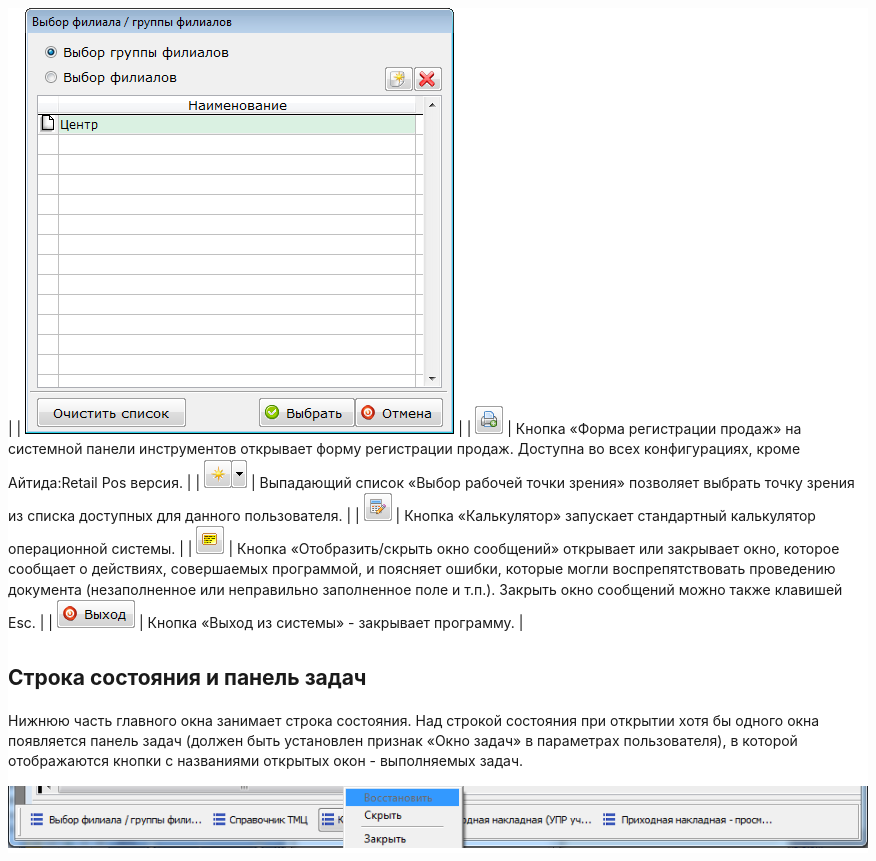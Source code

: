 | | ![2013-04-04_125609.png](/images/admin-guide/license/5fb6320a9a6c770923e3d8da6cc0b288.png)                                                                                                                                                                                                                                                                                                                                                                                               |
| ![2013-04-04_125849.png](/images/admin-guide/license/58300cf3ca32564660ec3f1d08be4fdf.png) | Кнопка «Форма регистрации продаж» на системной панели инструментов открывает форму регистрации продаж. Доступна во всех конфигурациях, кроме Айтида:Retail Pos версия.                                                                                                                                                                                                                                                                                                                                                                                                                                                                                    |
| ![2013-04-04_125416.png](/images/admin-guide/license/37454dace484d347e3fc25a9e9820de7.png) | Выпадающий список «Выбор рабочей точки зрения» позволяет выбрать точку зрения из списка доступных для данного пользователя.                                                                                                                                                                                                                                                                                                                                                                                                                                                                                                                               |
| ![2013-04-04_125435.png](/images/admin-guide/license/e3b4ce41e372fd0af7b61cbcff0986fc.png) | Кнопка «Калькулятор» запускает стандартный калькулятор операционной системы.                                                                                                                                                                                                                                                                                                                                                                                                                                                                                                                                                                              |
| ![2013-04-04_125455.png](/images/admin-guide/license/41ee202de22f8076b4dee950d2d9cb5b.png) | Кнопка «Отобразить/скрыть окно сообщений» открывает или закрывает окно, которое сообщает о действиях, совершаемых программой, и поясняет ошибки, которые могли воспрепятствовать проведению документа (незаполненное или неправильно заполненное поле и т.п.). Закрыть окно сообщений можно также клавишей Esc.                                                                                                                                                                                                                                                                                                                                           |
| ![2013-04-04_125917.png](/images/admin-guide/license/7233dba5b99fc75aebeabcf0ad5ea665.png) | Кнопка «Выход из системы» - закрывает программу.                                                                                                                                                                                                                                                                                                                                                                                                                                                                                                                                                                                                          |

## Строка состояния и панель задач

Нижнюю часть главного окна занимает строка состояния. Над строкой состояния при открытии хотя бы одного окна появляется панель задач (должен быть установлен признак «Окно задач» в параметрах пользователя), в которой отображаются кнопки с названиями открытых окон - выполняемых задач.

![2013-04-04_130321.png](/images/admin-guide/license/356b650123e1f4a7deade2fa63d9f526.png)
▬▬▬▬▬▬
• [Your objective]
Looking at the data above, return every line from the one with "## Строка состояния и панель задач" down to the one with "Нижнюю часть главного", exactly and inclusively.

• [Completed exercise]
## Строка состояния и панель задач

Нижнюю часть главного окна занимает строка состояния. Над строкой состояния при открытии хотя бы одного окна появляется панель задач (должен быть установлен признак «Окно задач» в параметрах пользователя), в которой отображаются кнопки с названиями открытых окон - выполняемых задач.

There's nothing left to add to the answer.